▶ PROBLEM TO SOLVE:
The entries must be retyped exactly, down to the last line.

··· DATA EXTRACTS ···

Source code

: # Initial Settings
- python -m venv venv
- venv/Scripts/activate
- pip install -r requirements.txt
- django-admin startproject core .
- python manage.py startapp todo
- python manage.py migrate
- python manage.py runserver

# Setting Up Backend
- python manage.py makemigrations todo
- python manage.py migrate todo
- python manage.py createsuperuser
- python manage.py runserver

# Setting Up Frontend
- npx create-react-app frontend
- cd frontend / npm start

···

▶ TASK ANSWER:
Source code

: # Initial Settings
- python -m venv venv
- venv/Scripts/activate
- pip install -r requirements.txt
- django-admin startproject core .
- python manage.py startapp todo
- python manage.py migrate
- python manage.py runserver

# Setting Up Backend
- python manage.py makemigrations todo
- python manage.py migrate todo
- python manage.py createsuperuser
- python manage.py runserver

# Setting Up Frontend
- npx create-react-app frontend
- cd frontend / npm start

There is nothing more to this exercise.